Birds of Prey used similar tactics to aid the success of the film, with bright and colorful costumes and set pieces, an all-female powerhouse of a soundtrack, and above all, an optimistic tone.
So with all these similarities in mind, why is there such a dramatic difference in media response and reviews? The majority of responses after the release of Birds of Prey have been regarding the film as a “box office failure” or have been detailing so-called “fans” anger at the lack of sexualization of female characters in this film. This completely contrasts the responses to Guardians of the Galaxy which were overwhelmingly positive.
Harley Quinn’s new costume in Yan’s Birds of Prey has been under much criticism by quote-unquote “die-hard fans” saying they made Harley, as well as the other female leads (specifically Mary Elizabeth Winstead’s Huntress) too unattractive.
In the light of these often sexist comments, Margot Robbie (who also produced the film) has said she requested her costume in this film to have “more room” to move. Costume designer Erin Benach described the outfit choices as “above all, utilitarian” saying the focus was on the pieces being “highly functioning.”
This poses a stark contrast to Harley’s costume for David Ayer’s Suicide Squad in which Harley’s clothes were neither practical nor “roomie.”
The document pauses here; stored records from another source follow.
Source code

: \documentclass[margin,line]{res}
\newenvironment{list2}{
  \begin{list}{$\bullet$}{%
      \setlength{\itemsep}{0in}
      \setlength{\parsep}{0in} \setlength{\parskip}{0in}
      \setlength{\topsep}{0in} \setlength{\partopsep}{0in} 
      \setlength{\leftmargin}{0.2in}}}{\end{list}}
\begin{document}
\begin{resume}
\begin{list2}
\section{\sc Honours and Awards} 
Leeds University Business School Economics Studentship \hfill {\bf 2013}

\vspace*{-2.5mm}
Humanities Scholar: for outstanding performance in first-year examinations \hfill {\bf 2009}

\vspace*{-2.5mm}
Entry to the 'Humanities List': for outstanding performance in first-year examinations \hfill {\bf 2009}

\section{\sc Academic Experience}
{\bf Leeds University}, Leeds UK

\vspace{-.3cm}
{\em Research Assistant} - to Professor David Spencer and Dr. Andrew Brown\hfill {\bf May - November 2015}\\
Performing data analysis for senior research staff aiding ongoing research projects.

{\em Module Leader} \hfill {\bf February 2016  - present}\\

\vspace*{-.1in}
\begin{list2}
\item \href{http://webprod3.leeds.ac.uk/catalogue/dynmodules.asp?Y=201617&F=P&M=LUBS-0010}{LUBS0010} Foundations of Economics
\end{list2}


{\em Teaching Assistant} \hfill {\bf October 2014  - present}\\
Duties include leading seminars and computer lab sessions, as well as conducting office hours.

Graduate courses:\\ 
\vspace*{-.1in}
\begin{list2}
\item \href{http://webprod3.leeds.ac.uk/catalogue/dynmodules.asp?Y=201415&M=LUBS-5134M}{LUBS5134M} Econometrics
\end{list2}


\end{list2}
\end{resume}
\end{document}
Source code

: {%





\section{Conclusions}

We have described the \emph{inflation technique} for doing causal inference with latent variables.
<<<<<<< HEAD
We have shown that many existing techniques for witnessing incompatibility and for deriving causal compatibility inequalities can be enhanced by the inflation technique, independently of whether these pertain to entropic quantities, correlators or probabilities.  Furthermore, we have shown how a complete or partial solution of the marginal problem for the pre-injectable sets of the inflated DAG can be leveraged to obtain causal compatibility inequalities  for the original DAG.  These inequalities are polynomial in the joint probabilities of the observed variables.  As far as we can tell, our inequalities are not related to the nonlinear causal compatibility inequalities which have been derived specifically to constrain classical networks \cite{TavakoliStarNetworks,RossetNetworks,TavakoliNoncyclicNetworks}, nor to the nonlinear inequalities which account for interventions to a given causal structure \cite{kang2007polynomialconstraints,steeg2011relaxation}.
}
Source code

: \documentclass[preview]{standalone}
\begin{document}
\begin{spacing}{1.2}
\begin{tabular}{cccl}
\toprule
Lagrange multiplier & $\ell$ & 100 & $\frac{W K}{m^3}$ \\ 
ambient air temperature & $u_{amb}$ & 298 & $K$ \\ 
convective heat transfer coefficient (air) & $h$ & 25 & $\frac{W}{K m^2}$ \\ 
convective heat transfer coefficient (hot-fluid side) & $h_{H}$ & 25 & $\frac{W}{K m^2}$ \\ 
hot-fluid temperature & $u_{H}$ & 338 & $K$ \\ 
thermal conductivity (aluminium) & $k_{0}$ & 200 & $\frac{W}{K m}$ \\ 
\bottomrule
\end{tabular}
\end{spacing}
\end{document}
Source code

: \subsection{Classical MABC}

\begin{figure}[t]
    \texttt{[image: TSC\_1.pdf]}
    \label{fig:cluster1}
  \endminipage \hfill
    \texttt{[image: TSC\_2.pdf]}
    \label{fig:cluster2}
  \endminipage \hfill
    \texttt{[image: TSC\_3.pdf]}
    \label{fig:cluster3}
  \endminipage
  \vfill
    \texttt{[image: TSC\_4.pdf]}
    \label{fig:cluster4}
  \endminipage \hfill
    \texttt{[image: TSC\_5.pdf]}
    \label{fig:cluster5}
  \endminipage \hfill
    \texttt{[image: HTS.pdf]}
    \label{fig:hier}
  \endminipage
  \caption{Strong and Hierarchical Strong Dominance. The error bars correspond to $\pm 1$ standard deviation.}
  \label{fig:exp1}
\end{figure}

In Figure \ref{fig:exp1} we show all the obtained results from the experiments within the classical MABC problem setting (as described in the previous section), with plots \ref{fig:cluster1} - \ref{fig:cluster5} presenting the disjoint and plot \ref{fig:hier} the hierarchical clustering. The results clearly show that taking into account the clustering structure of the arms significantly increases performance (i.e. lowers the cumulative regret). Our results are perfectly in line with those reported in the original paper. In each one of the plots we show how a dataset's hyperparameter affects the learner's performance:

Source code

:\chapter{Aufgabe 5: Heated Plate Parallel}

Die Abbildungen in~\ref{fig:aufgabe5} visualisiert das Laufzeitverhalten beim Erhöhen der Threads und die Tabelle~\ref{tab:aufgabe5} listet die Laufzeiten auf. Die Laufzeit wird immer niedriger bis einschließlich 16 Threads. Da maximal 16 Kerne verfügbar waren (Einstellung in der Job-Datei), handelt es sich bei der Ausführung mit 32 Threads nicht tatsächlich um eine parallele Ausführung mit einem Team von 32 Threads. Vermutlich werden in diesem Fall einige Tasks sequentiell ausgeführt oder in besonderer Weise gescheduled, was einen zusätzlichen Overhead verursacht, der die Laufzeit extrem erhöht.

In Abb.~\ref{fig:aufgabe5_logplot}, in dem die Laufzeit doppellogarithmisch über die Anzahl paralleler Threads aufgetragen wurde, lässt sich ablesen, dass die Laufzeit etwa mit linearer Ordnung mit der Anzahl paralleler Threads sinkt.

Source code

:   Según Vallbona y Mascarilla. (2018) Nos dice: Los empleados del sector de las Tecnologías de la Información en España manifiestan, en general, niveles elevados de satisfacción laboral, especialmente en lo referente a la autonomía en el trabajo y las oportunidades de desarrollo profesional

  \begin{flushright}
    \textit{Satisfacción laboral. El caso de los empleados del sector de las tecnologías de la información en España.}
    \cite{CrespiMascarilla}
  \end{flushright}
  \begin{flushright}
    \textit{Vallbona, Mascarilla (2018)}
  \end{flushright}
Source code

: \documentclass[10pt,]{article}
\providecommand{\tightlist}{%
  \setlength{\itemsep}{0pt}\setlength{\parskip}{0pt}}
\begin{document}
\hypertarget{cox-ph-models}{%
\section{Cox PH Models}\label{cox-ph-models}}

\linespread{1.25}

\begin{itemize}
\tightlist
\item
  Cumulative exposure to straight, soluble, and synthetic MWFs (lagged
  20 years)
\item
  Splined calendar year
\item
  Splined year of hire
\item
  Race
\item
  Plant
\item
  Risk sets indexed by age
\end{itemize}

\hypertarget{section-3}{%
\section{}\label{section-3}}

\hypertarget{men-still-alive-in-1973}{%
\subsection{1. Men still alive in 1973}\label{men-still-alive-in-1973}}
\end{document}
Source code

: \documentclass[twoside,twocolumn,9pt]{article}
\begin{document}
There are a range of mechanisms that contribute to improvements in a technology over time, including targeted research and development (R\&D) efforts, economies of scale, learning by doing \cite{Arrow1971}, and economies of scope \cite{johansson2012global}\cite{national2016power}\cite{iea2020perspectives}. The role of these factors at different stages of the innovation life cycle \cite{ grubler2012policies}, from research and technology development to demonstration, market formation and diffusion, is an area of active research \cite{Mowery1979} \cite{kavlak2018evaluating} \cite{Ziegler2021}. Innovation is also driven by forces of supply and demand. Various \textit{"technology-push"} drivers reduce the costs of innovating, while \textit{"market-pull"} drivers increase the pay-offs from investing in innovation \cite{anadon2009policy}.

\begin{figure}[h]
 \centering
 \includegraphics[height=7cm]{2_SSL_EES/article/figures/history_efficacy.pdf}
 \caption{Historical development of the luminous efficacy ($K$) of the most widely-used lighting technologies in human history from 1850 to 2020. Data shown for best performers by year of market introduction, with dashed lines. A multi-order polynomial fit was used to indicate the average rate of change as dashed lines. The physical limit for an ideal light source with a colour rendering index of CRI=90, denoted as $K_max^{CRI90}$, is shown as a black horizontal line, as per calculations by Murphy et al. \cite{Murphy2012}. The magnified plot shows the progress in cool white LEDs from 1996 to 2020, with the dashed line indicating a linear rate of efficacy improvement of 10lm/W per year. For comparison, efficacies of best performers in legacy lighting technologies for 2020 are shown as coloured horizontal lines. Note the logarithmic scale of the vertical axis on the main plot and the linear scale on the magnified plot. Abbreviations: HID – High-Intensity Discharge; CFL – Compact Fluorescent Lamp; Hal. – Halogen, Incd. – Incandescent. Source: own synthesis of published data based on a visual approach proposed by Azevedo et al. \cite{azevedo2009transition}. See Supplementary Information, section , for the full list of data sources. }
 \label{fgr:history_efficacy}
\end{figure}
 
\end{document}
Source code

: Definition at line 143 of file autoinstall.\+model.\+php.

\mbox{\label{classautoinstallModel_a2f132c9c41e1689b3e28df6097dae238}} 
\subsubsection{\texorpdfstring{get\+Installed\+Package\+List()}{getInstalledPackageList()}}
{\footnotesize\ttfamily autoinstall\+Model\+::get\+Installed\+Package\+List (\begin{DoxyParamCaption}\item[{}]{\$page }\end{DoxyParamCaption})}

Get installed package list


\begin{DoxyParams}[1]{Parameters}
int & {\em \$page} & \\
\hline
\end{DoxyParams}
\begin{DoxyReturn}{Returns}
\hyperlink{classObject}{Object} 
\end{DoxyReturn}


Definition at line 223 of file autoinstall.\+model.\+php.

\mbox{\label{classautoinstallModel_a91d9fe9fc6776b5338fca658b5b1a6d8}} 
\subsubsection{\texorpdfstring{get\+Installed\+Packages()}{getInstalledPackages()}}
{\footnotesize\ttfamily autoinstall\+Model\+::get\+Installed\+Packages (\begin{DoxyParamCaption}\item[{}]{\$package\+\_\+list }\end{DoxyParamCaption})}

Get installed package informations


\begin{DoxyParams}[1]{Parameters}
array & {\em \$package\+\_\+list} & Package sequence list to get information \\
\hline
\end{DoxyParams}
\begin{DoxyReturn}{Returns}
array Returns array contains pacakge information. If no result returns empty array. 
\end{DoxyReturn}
While I am of the unpopular opinion that 2016’s Suicide Squad wasn’t all bad, the difference in writing between David Ayer’s picture and the female-directed Birds of Prey is night and day. Cathy Yan and her team of writers seem to have truly done the research before making this film, with easter eggs and character moments that feel straight from the pages of a comic.
There is a common trend among female characters to be one-dimensional and only serve the purposes of the leading men. The argument can be made that this is the case in Guardians of the Galaxy as Gamora, the female lead, and Nebula are only used to further the plot of the male protagonists or antagonists. While they are great characters and have some phenomenal moments, the motivations of these female characters are never established, nor are they cared for.
In Birds of Prey, this is the primary concern. The film revolves around Harley and her motivations as well as her self-growth. In scenes that show her moral dilemma about giving up Cassandra Cain, or her relationship with her landlord who runs the restaurant downstairs. These scenes highlight a sense of humanity for Harley that is otherwise not seen.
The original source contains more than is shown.